"Essa pessoa já não está à frente. O que o senhor que fazia a gestão do Escala Braga fará a seguir não é da nossa competência intervir, como é óbvio", disse a ministra Ana Jorge em resposta a uma pergunta do Bloco de Esquerda.
A ministra falava numa audição na comissão parlamentar de Saúde sobre os regimes de trabalho e condições contratuais dos trabalhadores no Hospital de Braga, que deverá ser inaugurado em Maio.
Entretanto, em comunicado enviado à Lusa, a Administração Regional de Saúde do Norte (ARS Norte) anunciou a nomeação de Emanuel Barros como gestor da parceria público-privada na administração do Hospital de Braga.
O Hospital de Braga tem, desde Setembro de 2009, uma nova administração no âmbito do contrato de parceria público-privada entre o consórcio Escala Braga e os ministérios da Saúde e Finanças.
Esta parceria público-privada tem gerado críticas dos vários partidos da oposição, com o Bloco de Esquerda a pedir o fim do acordo.
Trabalhadores chantageados pela administração do hospital
A ministra da Saúde afiançou que os trabalhadores do hospital de São Marcos, em Braga, mantêm os contratos laborais na transferência para o novo hospital e não são obrigados a assinar um contrato individual de trabalho.
Contudo, o deputado do Bloco João Semedo acusa a administração do hospital de “chantagear” os trabalhadores para que assinem contratos individuais de trabalho na transferência e lamenta que “o ministério não tenha elucidado a Escala Braga” acerca da posição defendida esta quarta-feira no Parlamento.
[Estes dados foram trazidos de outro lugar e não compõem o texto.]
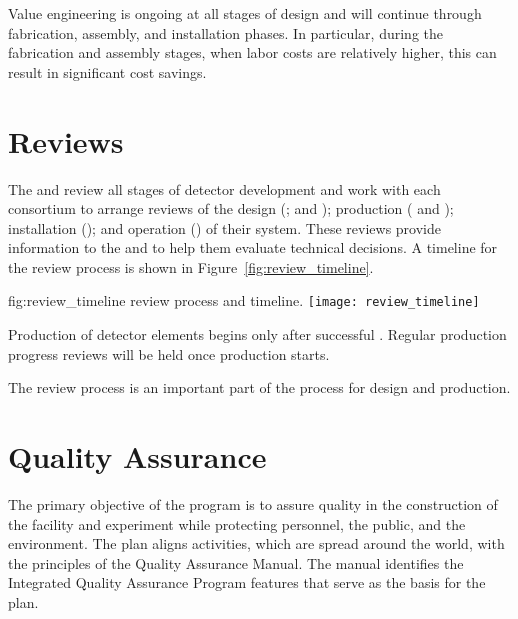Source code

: Value engineering is ongoing at all stages of design and will continue
through fabrication, assembly, and installation phases. In
particular, during the fabrication and assembly stages, when labor costs
are relatively higher, this can result in significant cost savings. 

\section{Reviews}
\label{sec:es-tc-reviews}


The  and  review all stages of detector development
and work with each consortium to arrange reviews of the design
(;  and ); production (
and ); installation (); and operation
() of their system.  These reviews provide information to
the  and  to help them evaluate technical
decisions. A timeline for the review process is shown in
Figure~\ref{fig:review_timeline}.
\begin{dunefigure}{fig:review_timeline}
  { review process and timeline.}
  \texttt{[image: review\_timeline]}
\end{dunefigure}

Production of detector elements begins only after successful
. Regular production progress reviews will be held once
production starts. 

The review process is an important part of the  
process for design and production.

\section{Quality Assurance}
\label{sec:es-tc-qa}

The primary objective of the   program is
to assure quality in the construction of the  facility and
 experiment while protecting
 personnel, the public, and the environment. The
 plan aligns   activities, which
are spread around the world, with the principles of the \fnal Quality
Assurance Manual. The manual identifies the \fnal Integrated Quality
Assurance Program features that serve as the basis for the
  plan.

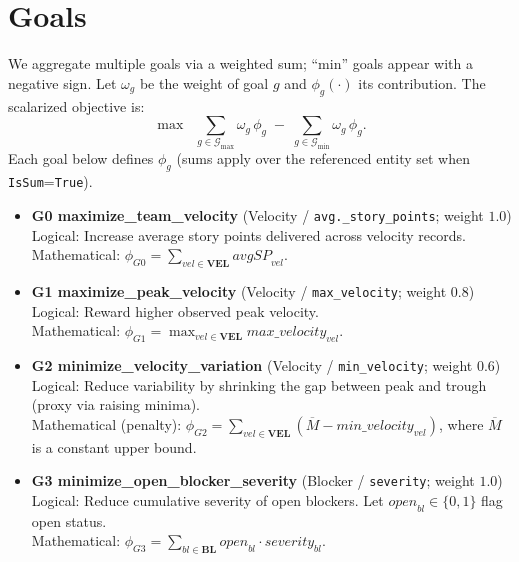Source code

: \documentclass[11pt,a4paper]{article}
\begin{document}
\section{Goals}
We aggregate multiple goals via a weighted sum; ``min'' goals appear with a negative sign. Let $\omega_g$ be the weight of goal $g$ and $\phi_g(\cdot)$ its contribution. The scalarized objective is:
\[
\max \;\; \sum_{g \in \mathcal{G}_{\max}} \omega_g \, \phi_g \;-\; \sum_{g \in \mathcal{G}_{\min}} \omega_g \, \phi_g.
\]
Each goal below defines $\phi_g$ (sums apply over the referenced entity set when \texttt{IsSum}=\texttt{True}).

\begin{itemize}[leftmargin=2em,itemsep=0.5em]
  \item \textbf{G0 maximize\_team\_velocity} (Velocity / \texttt{avg.\_story\_points}; weight $1.0$)\\
  Logical: Increase average story points delivered across velocity records.\\
  Mathematical: $\displaystyle \phi_{G0} = \sum_{vel \in \mathbf{VEL}} \textit{avgSP}_{vel}$.

  \item \textbf{G1 maximize\_peak\_velocity} (Velocity / \texttt{max\_velocity}; weight $0.8$)\\
  Logical: Reward higher observed peak velocity.\\
  Mathematical: $\displaystyle \phi_{G1} = \max_{vel \in \mathbf{VEL}} \textit{max\_velocity}_{vel}$.

  \item \textbf{G2 minimize\_velocity\_variation} (Velocity / \texttt{min\_velocity}; weight $0.6$)\\
  Logical: Reduce variability by shrinking the gap between peak and trough (proxy via raising minima).\\
  Mathematical (penalty): $\displaystyle \phi_{G2} = \sum_{vel \in \mathbf{VEL}} \left(\overline{M}-\textit{min\_velocity}_{vel}\right)$, where $\overline{M}$ is a constant upper bound.

  \item \textbf{G3 minimize\_open\_blocker\_severity} (Blocker / \texttt{severity}; weight $1.0$)\\
  Logical: Reduce cumulative severity of open blockers. Let $\textit{open}_{bl}\in\{0,1\}$ flag open status.\\
  Mathematical: $\displaystyle \phi_{G3} = \sum_{bl \in \mathbf{BL}} \textit{open}_{bl}\cdot \textit{severity}_{bl}$.


\end{itemize}
\end{document}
Os funcionários do Hospital de Braga manifestaram-se no sábado contra esta parceria, rejeitando celebrar contratos de trabalho com a nova administração.
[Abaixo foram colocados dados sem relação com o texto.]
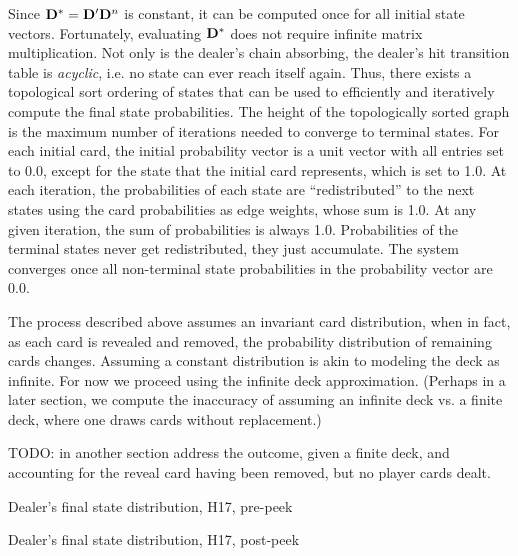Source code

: 
Since $\mathbf{D^*}=\mathbf{D^\prime}\mathbf{D}^n$ is constant, it can be computed once
for all initial state vectors.
Fortunately, evaluating $\mathbf{D^*}$ does not require infinite 
matrix multiplication.
Not only is the dealer's chain absorbing, 
the dealer's hit transition table is \emph{acyclic}, i.e. 
no state can ever reach itself again.  
Thus, there exists a topological sort
ordering of states that can be used to efficiently and iteratively 
compute the final state probabilities.
The height of the topologically sorted graph is the maximum 
number of iterations needed to converge to terminal states.
For each initial card, the initial probability vector
is a unit vector with all entries set to 0.0, except for the state
that the initial card represents, which is set to 1.0.
At each iteration, the probabilities of each state are 
``redistributed'' to the next states using the 
card probabilities as edge weights, whose sum is 1.0.  
At any given iteration, the sum of probabilities is always 1.0.
Probabilities of the terminal states never get redistributed, 
they just accumulate.  
The system converges once all non-terminal state probabilities 
in the probability vector are 0.0.

The process described above assumes an invariant
card distribution, when in fact, as each card is revealed and removed, 
the probability distribution of remaining cards changes.
Assuming a constant distribution is akin to modeling
the deck as infinite.
For now we proceed using the infinite deck approximation.  
(Perhaps in a later section, we compute the inaccuracy of
assuming an infinite deck vs. a finite deck, where one 
draws cards without replacement.)

TODO: in another section address the outcome, given a finite deck,
and accounting for the reveal card having been removed, 
but no player cards dealt.


\begin{table}[ht!]
\caption{Dealer's final state distribution, H17, pre-peek}
\begin{center}

\end{center}
\label{tab:dealer-final-H17-pre-peek}
\end{table}

\begin{table}[ht!]
\caption{Dealer's final state distribution, H17, post-peek}
\begin{center}

\end{center}
\label{tab:dealer-final-H17-post-peek}
\end{table}


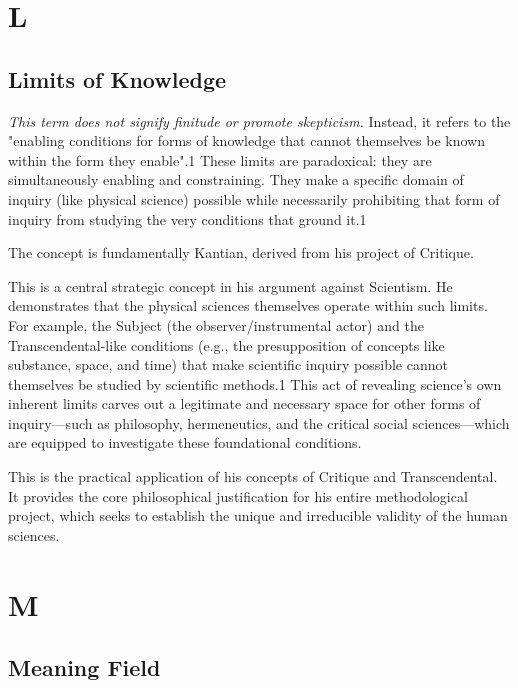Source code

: \documentclass{book}
\begin{document}
\parencite{Carspecken2013aa}




\chapter{L}

\section{Limits of Knowledge}

\textit{This term does not signify finitude or promote skepticism.} Instead, it refers to the "enabling conditions for forms of knowledge that cannot themselves be known within the form they enable".1 These limits are paradoxical: they are simultaneously enabling and constraining. They make a specific domain of inquiry (like physical science) possible while necessarily prohibiting that form of inquiry from studying the very conditions that ground it.1

The concept is fundamentally Kantian, derived from his project of Critique.

This is a central strategic concept in his argument against Scientism. He demonstrates that the physical sciences themselves operate within such limits. For example, the Subject (the observer/instrumental actor) and the Transcendental-like conditions (e.g., the presupposition of concepts like substance, space, and time) that make scientific inquiry possible cannot themselves be studied by scientific methods.1 This act of revealing science's own inherent limits carves out a legitimate and necessary space for other forms of inquiry—such as philosophy, hermeneutics, and the critical social sciences—which are equipped to investigate these foundational conditions.

This is the practical application of his concepts of Critique and Transcendental. It provides the core philosophical justification for his entire methodological project, which seeks to establish the unique and irreducible validity of the human sciences.

\parencite{Carspecken2009aa}




\chapter{M}

\section{Meaning Field}
\end{document}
Hospital de Braga já foi multado duas vezes
Segundo a Ministra da Saúde, a ARS-Norte está a acompanhar a parceria público-privada do novo hospital e já aplicou duas multas à Escala Braga.
Entre estas multas está uma no valor de 250 mil euros, depois de uma auditoria ao serviço de urgência demonstrar que o número de equipas médicas disponíveis era inferior ao contratado.
A outra multa, no valor de 400 mil euros, está ainda em deliberação e refere-se a acusações de que o hospital de Braga terá transferido para o hospital de São João, no Porto, cerca de 700 doentes que estariam abrangidos pelo contrato e com patologias que representariam “uma despesa excessiva”.